In the second sub-issue, nice catch on the lock inversion. I never encountered it in my testing, obviously. Isn't it zfs_putpage() rather than zpl_putpage() which sets the writeback bit in the zpl_writepages() path? Couldn't zfs_putpage() take the range lock a bit earlier?

behlendorf commented 9 years ago

I'm not quite sure what to make of that either. But I've certainly seen this for other seed values.

On the second issue your right it is zfs_putpage(), I've updated my comment above. As for re-factoring the code to take the range lock a bit earlier @ryao investigated this in #2413. The idea was to pull it up so it covered the entire call to zpl_writepages(). While this sounded like a good idea on the surface. After getting it implemented and benchmarked it was clear there were cases where this adversely impacted performance so it was abandoned.

But you're absolutely right, I don't see why we couldn't do something much more modest and just take the range lock a few lines earlier in zfs_putpage(). That way the writeback bit only get's set under the range lock and we don't have this inversion. Seems like a nice easy fix, something like this (untested):

diff --git a/module/zfs/zfs_vnops.c b/module/zfs/zfs_vnops.c
index d05ccef..8834b05 100644
--- a/module/zfs/zfs_vnops.c
+++ b/module/zfs/zfs_vnops.c
@@ -3899,10 +3899,11 @@ zfs_putpage(struct inode *ip, struct page *pp, struct writeback_control *wbc)
        }
 #endif

+       rl = zfs_range_lock(zp, pgoff, pglen, RL_WRITER);
+
        set_page_writeback(pp);
        unlock_page(pp);

-       rl = zfs_range_lock(zp, pgoff, pglen, RL_WRITER);
        tx = dmu_tx_create(zsb->z_os);

        dmu_tx_hold_write(tx, zp->z_id, pgoff, pglen);
dweeezil commented 9 years ago

@behlendorf Yes, that was exactly what I had in mind.
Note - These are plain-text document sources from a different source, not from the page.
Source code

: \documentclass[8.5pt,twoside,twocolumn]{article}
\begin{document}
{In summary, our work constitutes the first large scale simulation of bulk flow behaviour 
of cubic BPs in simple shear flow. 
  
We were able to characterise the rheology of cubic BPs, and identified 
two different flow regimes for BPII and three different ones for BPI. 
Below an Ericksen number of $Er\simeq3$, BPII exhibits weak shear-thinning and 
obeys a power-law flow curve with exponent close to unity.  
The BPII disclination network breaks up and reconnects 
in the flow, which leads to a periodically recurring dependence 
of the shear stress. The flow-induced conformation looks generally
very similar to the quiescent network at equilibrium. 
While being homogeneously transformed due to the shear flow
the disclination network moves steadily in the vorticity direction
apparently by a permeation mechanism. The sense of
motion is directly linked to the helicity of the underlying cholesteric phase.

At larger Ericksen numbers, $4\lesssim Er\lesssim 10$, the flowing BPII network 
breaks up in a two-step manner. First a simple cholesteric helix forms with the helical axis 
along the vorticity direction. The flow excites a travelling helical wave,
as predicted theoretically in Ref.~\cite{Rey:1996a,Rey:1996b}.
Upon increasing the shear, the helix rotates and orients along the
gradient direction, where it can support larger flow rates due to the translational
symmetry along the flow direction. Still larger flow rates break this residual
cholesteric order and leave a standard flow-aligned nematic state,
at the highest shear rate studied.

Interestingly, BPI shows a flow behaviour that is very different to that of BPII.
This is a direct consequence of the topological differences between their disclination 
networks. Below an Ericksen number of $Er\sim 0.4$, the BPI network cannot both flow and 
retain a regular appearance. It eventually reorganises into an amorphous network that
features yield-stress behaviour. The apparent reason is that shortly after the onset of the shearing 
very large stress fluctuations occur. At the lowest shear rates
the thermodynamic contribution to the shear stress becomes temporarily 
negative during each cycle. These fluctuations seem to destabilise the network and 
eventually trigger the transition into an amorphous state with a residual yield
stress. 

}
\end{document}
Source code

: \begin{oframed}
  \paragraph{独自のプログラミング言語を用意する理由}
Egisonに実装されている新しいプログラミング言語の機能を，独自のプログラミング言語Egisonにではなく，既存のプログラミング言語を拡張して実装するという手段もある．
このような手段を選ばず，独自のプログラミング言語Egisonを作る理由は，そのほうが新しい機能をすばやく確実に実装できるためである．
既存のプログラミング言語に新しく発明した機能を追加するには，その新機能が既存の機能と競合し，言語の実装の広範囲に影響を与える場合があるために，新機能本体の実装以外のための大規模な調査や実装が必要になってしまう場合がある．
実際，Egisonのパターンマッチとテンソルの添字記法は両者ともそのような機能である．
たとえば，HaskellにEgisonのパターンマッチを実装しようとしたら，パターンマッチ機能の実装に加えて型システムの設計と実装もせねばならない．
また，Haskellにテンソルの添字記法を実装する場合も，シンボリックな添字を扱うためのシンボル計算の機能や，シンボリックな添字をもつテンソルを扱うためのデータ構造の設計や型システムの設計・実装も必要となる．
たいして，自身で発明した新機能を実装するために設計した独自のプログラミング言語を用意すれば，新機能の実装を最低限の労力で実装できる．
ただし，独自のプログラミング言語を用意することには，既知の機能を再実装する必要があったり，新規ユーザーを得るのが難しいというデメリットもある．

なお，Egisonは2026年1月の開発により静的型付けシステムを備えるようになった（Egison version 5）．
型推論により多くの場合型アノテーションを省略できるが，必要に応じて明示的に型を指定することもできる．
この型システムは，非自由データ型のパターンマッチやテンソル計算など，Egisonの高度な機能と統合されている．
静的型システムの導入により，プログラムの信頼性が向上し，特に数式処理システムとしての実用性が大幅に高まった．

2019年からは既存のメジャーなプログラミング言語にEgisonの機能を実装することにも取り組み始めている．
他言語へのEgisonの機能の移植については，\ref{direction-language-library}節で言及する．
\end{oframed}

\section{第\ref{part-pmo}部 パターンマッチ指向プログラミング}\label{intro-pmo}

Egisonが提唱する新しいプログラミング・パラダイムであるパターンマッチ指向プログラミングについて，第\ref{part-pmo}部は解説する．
As to the other approach, I was concerned that covering the entire zpl_writepages() would have some negative performance ramifications. It sounds like my concern was correct.

behlendorf commented 9 years ago

I've opened #2980 with the proposed patch above so it can roll through testing and we don't loose track of it. The original issue I'm still not sure about but here's another example from the buildbot which seems to be hitting the issue more frequently now.

http://buildbot.zfsonlinux.org/builders/ubuntu-13.10-amd64-builder/builds/2071/steps/shell_13/logs/stdio

behlendorf commented 9 years ago

While the lock inversion has been resolved. The original issue here still needs to be investigated.

kernelOfTruth commented 9 years ago

@behlendorf FYI: buildbot just hit this on: http://buildbot.zfsonlinux.org/builders/ubuntu-14.04-amd64-current-builder/builds/2365

https://github.com/zfsonlinux/zfs/pull/3216

behlendorf commented 9 years ago

Commit 21a96fb635fb14a59efe44d7ea6767c5f9a586bc which is now in master should address this issue. Unfortunately, I've never had much luck being able to reproduce this so we'll need to take a wait and see approach. I'm closing the issue but we'll want to keep an eye on the automated testing to see if it ever reoccurs.